Point of view: Streaming computing drives real-time business change
Source: Internet
Author: User
KeywordsReal-time streaming computing driving business change data processing
During the year, we saw that many vendors focused mainly on integrating Hadoop or NOSQL data processing engines and improving basic data storage. The most successful thing about Hadoop is that it uses MapReduce. MapReduce is a programming model for processing Super large datasets and generating related execution, MapReduce's core idea is to draw lessons from the function is the programming language and the character of the vector into language.
Today, many vendors, including Microsoft, IBM, Oracle, Cloudera, and MAPR, have rolled out a combination of Hadoop products. Oracle NoSQL database, for example, is one of the components of the big Data appliance that Oracle publishes at global conferences, and the Big Data appliance includes Hadoop, Oracle database Hadoop adapters, Oracle Database Hadoop loader and R language system.
Also this month, Microsoft unveiled a preview release for Windows Azure based on Apache Hadoop, which Microsoft has revealed could enable Hadoop applications to be deployed in a matter of hours, which in the past could take days. This trend will continue in the coming year. As we have seen, Hadoop technology is widely deployed in many areas.

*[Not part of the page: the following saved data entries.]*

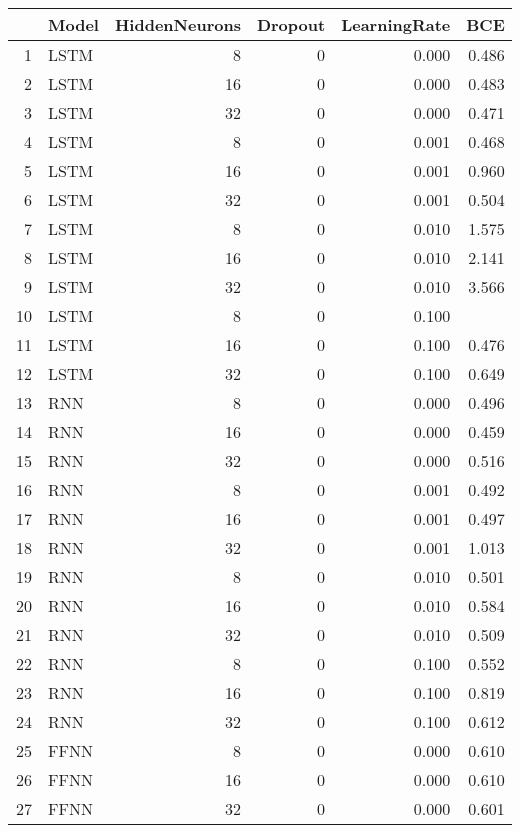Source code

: \begin{table}[ht]
\centering
\begin{tabular}{rlrrrr}
  \hline
 & Model & HiddenNeurons & Dropout & LearningRate & BCE \\ 
  \hline
1 & LSTM &    8 &    0 & 0.000 & 0.486 \\ 
  2 & LSTM &   16 &    0 & 0.000 & 0.483 \\ 
  3 & LSTM &   32 &    0 & 0.000 & 0.471 \\ 
  4 & LSTM &    8 &    0 & 0.001 & 0.468 \\ 
  5 & LSTM &   16 &    0 & 0.001 & 0.960 \\ 
  6 & LSTM &   32 &    0 & 0.001 & 0.504 \\ 
  7 & LSTM &    8 &    0 & 0.010 & 1.575 \\ 
  8 & LSTM &   16 &    0 & 0.010 & 2.141 \\ 
  9 & LSTM &   32 &    0 & 0.010 & 3.566 \\ 
  10 & LSTM &    8 &    0 & 0.100 &  \\ 
  11 & LSTM &   16 &    0 & 0.100 & 0.476 \\ 
  12 & LSTM &   32 &    0 & 0.100 & 0.649 \\ 
  13 & RNN &    8 &    0 & 0.000 & 0.496 \\ 
  14 & RNN &   16 &    0 & 0.000 & 0.459 \\ 
  15 & RNN &   32 &    0 & 0.000 & 0.516 \\ 
  16 & RNN &    8 &    0 & 0.001 & 0.492 \\ 
  17 & RNN &   16 &    0 & 0.001 & 0.497 \\ 
  18 & RNN &   32 &    0 & 0.001 & 1.013 \\ 
  19 & RNN &    8 &    0 & 0.010 & 0.501 \\ 
  20 & RNN &   16 &    0 & 0.010 & 0.584 \\ 
  21 & RNN &   32 &    0 & 0.010 & 0.509 \\ 
  22 & RNN &    8 &    0 & 0.100 & 0.552 \\ 
  23 & RNN &   16 &    0 & 0.100 & 0.819 \\ 
  24 & RNN &   32 &    0 & 0.100 & 0.612 \\ 
  25 & FFNN &    8 &    0 & 0.000 & 0.610 \\ 
  26 & FFNN &   16 &    0 & 0.000 & 0.610 \\ 
  27 & FFNN &   32 &    0 & 0.000 & 0.601 \\ 

\end{tabular}
\end{table}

But Hadoop also faces some tricky situations, and it is well known that the bulk processing of Hadoop is a favorite place, but it is still not enough in some areas, especially in areas such as mobile, web-client or financial, web-advertising, which require real-time computing. These areas produce a large amount of data and do not have enough storage space to store the data received by each business. The flow calculation can analyze the data in real time and decide whether to discard the useless data, which need not go through the map/reduce link.
From the point of view of real time computing, Yahoo! Distributed Stream Computing platform S4 is more advantageous than Hadoop. MapReduce system is mainly to solve the static data processing, that is, the current MapReduce system implementation start-up calculation, the general data has been in place (for example, saved to the Distributed File System).
The flow computing system at the start, the general data is not fully in place, but a steady stream of inflow, and not like the batch processing systems to pay attention to the total data processing throughput, but the data processing latency, that is, want to enter the data faster processing the better.
Yahoo! The design of S4 has drawn heavily on the design of IBM's stream 處理 Core (SPC) middleware. Only SPC is subscription model, and S4 combines mapreduce and actors model. And simple programming interface, high availability + high scalability, try to avoid disk IO, try to use local Memory to reduce processing latency, use the central and symmetric architecture, all nodes have the same responsibility, facilitate deployment and maintenance; Can be customized and designed to be scientific, easy to use and flexible is Yahoo! S4 design goals.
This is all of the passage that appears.